#### WHAT IS BEING ASKED
The records below must be returned exactly, with every picture left out.

#### DATASET CONTENT
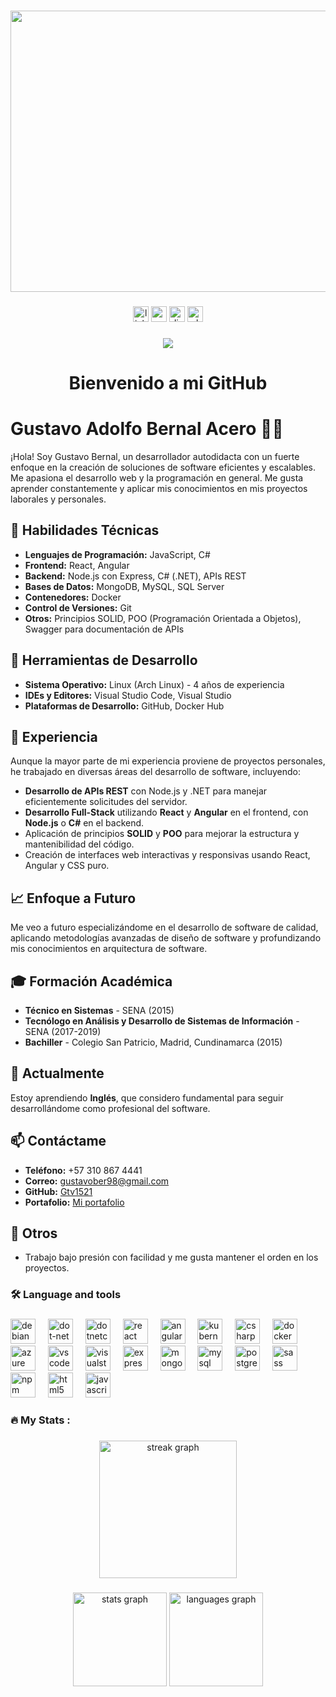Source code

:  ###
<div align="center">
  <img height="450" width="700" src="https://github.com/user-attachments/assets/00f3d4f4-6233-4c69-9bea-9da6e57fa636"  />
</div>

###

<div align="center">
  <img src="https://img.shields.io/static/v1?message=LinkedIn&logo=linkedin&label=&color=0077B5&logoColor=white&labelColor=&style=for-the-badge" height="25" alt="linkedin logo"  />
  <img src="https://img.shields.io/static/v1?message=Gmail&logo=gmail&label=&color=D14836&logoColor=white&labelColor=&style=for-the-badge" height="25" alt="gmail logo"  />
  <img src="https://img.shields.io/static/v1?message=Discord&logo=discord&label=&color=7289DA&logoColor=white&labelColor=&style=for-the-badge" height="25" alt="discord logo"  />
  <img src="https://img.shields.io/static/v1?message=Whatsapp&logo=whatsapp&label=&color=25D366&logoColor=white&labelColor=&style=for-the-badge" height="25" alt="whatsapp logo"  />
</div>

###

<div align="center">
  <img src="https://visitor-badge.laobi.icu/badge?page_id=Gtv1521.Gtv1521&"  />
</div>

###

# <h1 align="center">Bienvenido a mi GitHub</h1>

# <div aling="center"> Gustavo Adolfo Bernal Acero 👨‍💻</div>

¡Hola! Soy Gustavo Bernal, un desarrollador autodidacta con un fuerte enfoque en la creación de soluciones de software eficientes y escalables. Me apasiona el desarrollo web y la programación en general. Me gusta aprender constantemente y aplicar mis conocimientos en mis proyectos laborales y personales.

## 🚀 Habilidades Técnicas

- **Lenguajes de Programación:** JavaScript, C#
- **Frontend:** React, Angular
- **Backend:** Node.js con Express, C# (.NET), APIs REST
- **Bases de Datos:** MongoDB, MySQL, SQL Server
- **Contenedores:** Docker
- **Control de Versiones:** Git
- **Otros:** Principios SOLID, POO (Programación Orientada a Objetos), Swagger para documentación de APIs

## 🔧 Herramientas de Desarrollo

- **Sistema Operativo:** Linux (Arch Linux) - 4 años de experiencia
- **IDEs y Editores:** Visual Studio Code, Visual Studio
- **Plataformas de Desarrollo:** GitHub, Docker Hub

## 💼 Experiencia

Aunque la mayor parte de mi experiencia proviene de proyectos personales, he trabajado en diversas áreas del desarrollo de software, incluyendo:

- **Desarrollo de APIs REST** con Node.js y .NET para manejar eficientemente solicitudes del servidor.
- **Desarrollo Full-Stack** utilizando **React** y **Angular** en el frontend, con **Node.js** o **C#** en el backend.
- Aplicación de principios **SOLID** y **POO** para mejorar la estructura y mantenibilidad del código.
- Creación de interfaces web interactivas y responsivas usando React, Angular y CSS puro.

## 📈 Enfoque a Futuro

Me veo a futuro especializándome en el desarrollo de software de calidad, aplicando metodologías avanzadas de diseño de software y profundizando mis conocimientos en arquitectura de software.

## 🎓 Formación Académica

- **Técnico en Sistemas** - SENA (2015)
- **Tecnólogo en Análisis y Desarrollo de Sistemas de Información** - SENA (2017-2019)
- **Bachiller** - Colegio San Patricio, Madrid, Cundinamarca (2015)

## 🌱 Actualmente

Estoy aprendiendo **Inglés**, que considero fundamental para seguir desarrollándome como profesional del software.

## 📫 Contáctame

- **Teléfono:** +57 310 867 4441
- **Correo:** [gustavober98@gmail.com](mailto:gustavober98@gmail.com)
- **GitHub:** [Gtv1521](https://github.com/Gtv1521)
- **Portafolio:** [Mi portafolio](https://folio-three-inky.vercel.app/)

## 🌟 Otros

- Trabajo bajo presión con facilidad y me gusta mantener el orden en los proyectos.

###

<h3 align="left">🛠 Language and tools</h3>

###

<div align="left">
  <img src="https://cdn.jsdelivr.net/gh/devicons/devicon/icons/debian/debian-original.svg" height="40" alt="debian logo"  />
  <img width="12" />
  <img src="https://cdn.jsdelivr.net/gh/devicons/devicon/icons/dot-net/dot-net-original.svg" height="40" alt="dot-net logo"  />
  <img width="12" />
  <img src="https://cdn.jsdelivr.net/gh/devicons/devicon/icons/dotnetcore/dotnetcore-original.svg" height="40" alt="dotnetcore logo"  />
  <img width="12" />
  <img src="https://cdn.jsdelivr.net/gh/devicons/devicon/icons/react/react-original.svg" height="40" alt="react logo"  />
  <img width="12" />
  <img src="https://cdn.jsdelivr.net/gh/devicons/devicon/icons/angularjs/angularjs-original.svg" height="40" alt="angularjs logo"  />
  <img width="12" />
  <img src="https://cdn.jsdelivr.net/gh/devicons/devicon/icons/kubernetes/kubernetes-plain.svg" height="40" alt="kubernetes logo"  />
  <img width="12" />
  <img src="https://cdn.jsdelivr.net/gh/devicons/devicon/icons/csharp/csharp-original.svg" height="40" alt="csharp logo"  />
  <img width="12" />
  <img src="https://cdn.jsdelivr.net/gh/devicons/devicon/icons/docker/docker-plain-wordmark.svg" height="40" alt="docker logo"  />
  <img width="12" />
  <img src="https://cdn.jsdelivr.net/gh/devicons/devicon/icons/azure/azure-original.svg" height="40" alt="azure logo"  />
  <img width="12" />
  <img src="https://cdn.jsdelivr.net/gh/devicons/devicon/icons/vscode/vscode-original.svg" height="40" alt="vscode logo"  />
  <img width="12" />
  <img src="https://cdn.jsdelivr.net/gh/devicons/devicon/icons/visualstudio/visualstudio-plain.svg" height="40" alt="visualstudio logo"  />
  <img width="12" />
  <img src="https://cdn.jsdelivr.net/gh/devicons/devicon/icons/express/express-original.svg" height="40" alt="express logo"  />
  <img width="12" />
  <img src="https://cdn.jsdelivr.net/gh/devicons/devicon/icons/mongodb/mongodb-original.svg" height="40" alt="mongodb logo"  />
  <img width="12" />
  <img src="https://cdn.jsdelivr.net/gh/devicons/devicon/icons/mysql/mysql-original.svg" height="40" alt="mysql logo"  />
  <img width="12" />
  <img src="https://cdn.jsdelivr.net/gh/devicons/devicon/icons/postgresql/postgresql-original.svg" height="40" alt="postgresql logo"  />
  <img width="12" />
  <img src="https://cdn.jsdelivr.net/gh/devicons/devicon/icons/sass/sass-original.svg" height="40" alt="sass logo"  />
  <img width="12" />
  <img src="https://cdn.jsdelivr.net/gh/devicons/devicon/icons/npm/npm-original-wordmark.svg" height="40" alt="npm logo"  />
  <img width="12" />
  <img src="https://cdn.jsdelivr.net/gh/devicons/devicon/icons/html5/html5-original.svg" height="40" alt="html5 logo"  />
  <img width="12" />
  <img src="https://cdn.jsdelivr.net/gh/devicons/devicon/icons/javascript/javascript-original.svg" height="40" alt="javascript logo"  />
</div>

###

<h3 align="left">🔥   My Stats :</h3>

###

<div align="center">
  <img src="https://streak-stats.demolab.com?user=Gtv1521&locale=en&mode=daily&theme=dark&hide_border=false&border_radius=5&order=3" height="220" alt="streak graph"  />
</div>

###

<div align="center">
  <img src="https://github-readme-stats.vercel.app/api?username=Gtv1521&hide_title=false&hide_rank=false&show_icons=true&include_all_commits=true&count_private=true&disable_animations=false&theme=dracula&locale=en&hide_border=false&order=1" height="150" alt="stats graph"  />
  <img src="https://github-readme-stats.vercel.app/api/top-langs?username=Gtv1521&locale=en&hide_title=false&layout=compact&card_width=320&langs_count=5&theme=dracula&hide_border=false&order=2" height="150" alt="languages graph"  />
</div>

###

#### ANSWER BOX
Source code

:  ###
<div align="center">
  <img height="450" width="700" src="https://github.com/user-attachments/assets/00f3d4f4-6233-4c69-9bea-9da6e57fa636"  />
</div>

###

<div align="center">
  <img src="https://img.shields.io/static/v1?message=LinkedIn&logo=linkedin&label=&color=0077B5&logoColor=white&labelColor=&style=for-the-badge" height="25" alt="linkedin logo"  />
  <img src="https://img.shields.io/static/v1?message=Gmail&logo=gmail&label=&color=D14836&logoColor=white&labelColor=&style=for-the-badge" height="25" alt="gmail logo"  />
  <img src="https://img.shields.io/static/v1?message=Discord&logo=discord&label=&color=7289DA&logoColor=white&labelColor=&style=for-the-badge" height="25" alt="discord logo"  />
  <img src="https://img.shields.io/static/v1?message=Whatsapp&logo=whatsapp&label=&color=25D366&logoColor=white&labelColor=&style=for-the-badge" height="25" alt="whatsapp logo"  />
</div>

###

<div align="center">
  <img src="https://visitor-badge.laobi.icu/badge?page_id=Gtv1521.Gtv1521&"  />
</div>

###

# <h1 align="center">Bienvenido a mi GitHub</h1>

# <div aling="center"> Gustavo Adolfo Bernal Acero 👨‍💻</div>

¡Hola! Soy Gustavo Bernal, un desarrollador autodidacta con un fuerte enfoque en la creación de soluciones de software eficientes y escalables. Me apasiona el desarrollo web y la programación en general. Me gusta aprender constantemente y aplicar mis conocimientos en mis proyectos laborales y personales.

## 🚀 Habilidades Técnicas

- **Lenguajes de Programación:** JavaScript, C#
- **Frontend:** React, Angular
- **Backend:** Node.js con Express, C# (.NET), APIs REST
- **Bases de Datos:** MongoDB, MySQL, SQL Server
- **Contenedores:** Docker
- **Control de Versiones:** Git
- **Otros:** Principios SOLID, POO (Programación Orientada a Objetos), Swagger para documentación de APIs

## 🔧 Herramientas de Desarrollo

- **Sistema Operativo:** Linux (Arch Linux) - 4 años de experiencia
- **IDEs y Editores:** Visual Studio Code, Visual Studio
- **Plataformas de Desarrollo:** GitHub, Docker Hub

## 💼 Experiencia

Aunque la mayor parte de mi experiencia proviene de proyectos personales, he trabajado en diversas áreas del desarrollo de software, incluyendo:

- **Desarrollo de APIs REST** con Node.js y .NET para manejar eficientemente solicitudes del servidor.
- **Desarrollo Full-Stack** utilizando **React** y **Angular** en el frontend, con **Node.js** o **C#** en el backend.
- Aplicación de principios **SOLID** y **POO** para mejorar la estructura y mantenibilidad del código.
- Creación de interfaces web interactivas y responsivas usando React, Angular y CSS puro.

## 📈 Enfoque a Futuro

Me veo a futuro especializándome en el desarrollo de software de calidad, aplicando metodologías avanzadas de diseño de software y profundizando mis conocimientos en arquitectura de software.

## 🎓 Formación Académica

- **Técnico en Sistemas** - SENA (2015)
- **Tecnólogo en Análisis y Desarrollo de Sistemas de Información** - SENA (2017-2019)
- **Bachiller** - Colegio San Patricio, Madrid, Cundinamarca (2015)

## 🌱 Actualmente

Estoy aprendiendo **Inglés**, que considero fundamental para seguir desarrollándome como profesional del software.

## 📫 Contáctame

- **Teléfono:** +57 310 867 4441
- **Correo:** [gustavober98@gmail.com](mailto:gustavober98@gmail.com)
- **GitHub:** [Gtv1521](https://github.com/Gtv1521)
- **Portafolio:** [Mi portafolio](https://folio-three-inky.vercel.app/)

## 🌟 Otros

- Trabajo bajo presión con facilidad y me gusta mantener el orden en los proyectos.

###

<h3 align="left">🛠 Language and tools</h3>

###

<div align="left">
  <img src="https://cdn.jsdelivr.net/gh/devicons/devicon/icons/debian/debian-original.svg" height="40" alt="debian logo"  />
  <img width="12" />
  <img src="https://cdn.jsdelivr.net/gh/devicons/devicon/icons/dot-net/dot-net-original.svg" height="40" alt="dot-net logo"  />
  <img width="12" />
  <img src="https://cdn.jsdelivr.net/gh/devicons/devicon/icons/dotnetcore/dotnetcore-original.svg" height="40" alt="dotnetcore logo"  />
  <img width="12" />
  <img src="https://cdn.jsdelivr.net/gh/devicons/devicon/icons/react/react-original.svg" height="40" alt="react logo"  />
  <img width="12" />
  <img src="https://cdn.jsdelivr.net/gh/devicons/devicon/icons/angularjs/angularjs-original.svg" height="40" alt="angularjs logo"  />
  <img width="12" />
  <img src="https://cdn.jsdelivr.net/gh/devicons/devicon/icons/kubernetes/kubernetes-plain.svg" height="40" alt="kubernetes logo"  />
  <img width="12" />
  <img src="https://cdn.jsdelivr.net/gh/devicons/devicon/icons/csharp/csharp-original.svg" height="40" alt="csharp logo"  />
  <img width="12" />
  <img src="https://cdn.jsdelivr.net/gh/devicons/devicon/icons/docker/docker-plain-wordmark.svg" height="40" alt="docker logo"  />
  <img width="12" />
  <img src="https://cdn.jsdelivr.net/gh/devicons/devicon/icons/azure/azure-original.svg" height="40" alt="azure logo"  />
  <img width="12" />
  <img src="https://cdn.jsdelivr.net/gh/devicons/devicon/icons/vscode/vscode-original.svg" height="40" alt="vscode logo"  />
  <img width="12" />
  <img src="https://cdn.jsdelivr.net/gh/devicons/devicon/icons/visualstudio/visualstudio-plain.svg" height="40" alt="visualstudio logo"  />
  <img width="12" />
  <img src="https://cdn.jsdelivr.net/gh/devicons/devicon/icons/express/express-original.svg" height="40" alt="express logo"  />
  <img width="12" />
  <img src="https://cdn.jsdelivr.net/gh/devicons/devicon/icons/mongodb/mongodb-original.svg" height="40" alt="mongodb logo"  />
  <img width="12" />
  <img src="https://cdn.jsdelivr.net/gh/devicons/devicon/icons/mysql/mysql-original.svg" height="40" alt="mysql logo"  />
  <img width="12" />
  <img src="https://cdn.jsdelivr.net/gh/devicons/devicon/icons/postgresql/postgresql-original.svg" height="40" alt="postgresql logo"  />
  <img width="12" />
  <img src="https://cdn.jsdelivr.net/gh/devicons/devicon/icons/sass/sass-original.svg" height="40" alt="sass logo"  />
  <img width="12" />
  <img src="https://cdn.jsdelivr.net/gh/devicons/devicon/icons/npm/npm-original-wordmark.svg" height="40" alt="npm logo"  />
  <img width="12" />
  <img src="https://cdn.jsdelivr.net/gh/devicons/devicon/icons/html5/html5-original.svg" height="40" alt="html5 logo"  />
  <img width="12" />
  <img src="https://cdn.jsdelivr.net/gh/devicons/devicon/icons/javascript/javascript-original.svg" height="40" alt="javascript logo"  />
</div>

###

<h3 align="left">🔥   My Stats :</h3>

###

<div align="center">
  <img src="https://streak-stats.demolab.com?user=Gtv1521&locale=en&mode=daily&theme=dark&hide_border=false&border_radius=5&order=3" height="220" alt="streak graph"  />
</div>

###

<div align="center">
  <img src="https://github-readme-stats.vercel.app/api?username=Gtv1521&hide_title=false&hide_rank=false&show_icons=true&include_all_commits=true&count_private=true&disable_animations=false&theme=dracula&locale=en&hide_border=false&order=1" height="150" alt="stats graph"  />
  <img src="https://github-readme-stats.vercel.app/api/top-langs?username=Gtv1521&locale=en&hide_title=false&layout=compact&card_width=320&langs_count=5&theme=dracula&hide_border=false&order=2" height="150" alt="languages graph"  />
</div>

###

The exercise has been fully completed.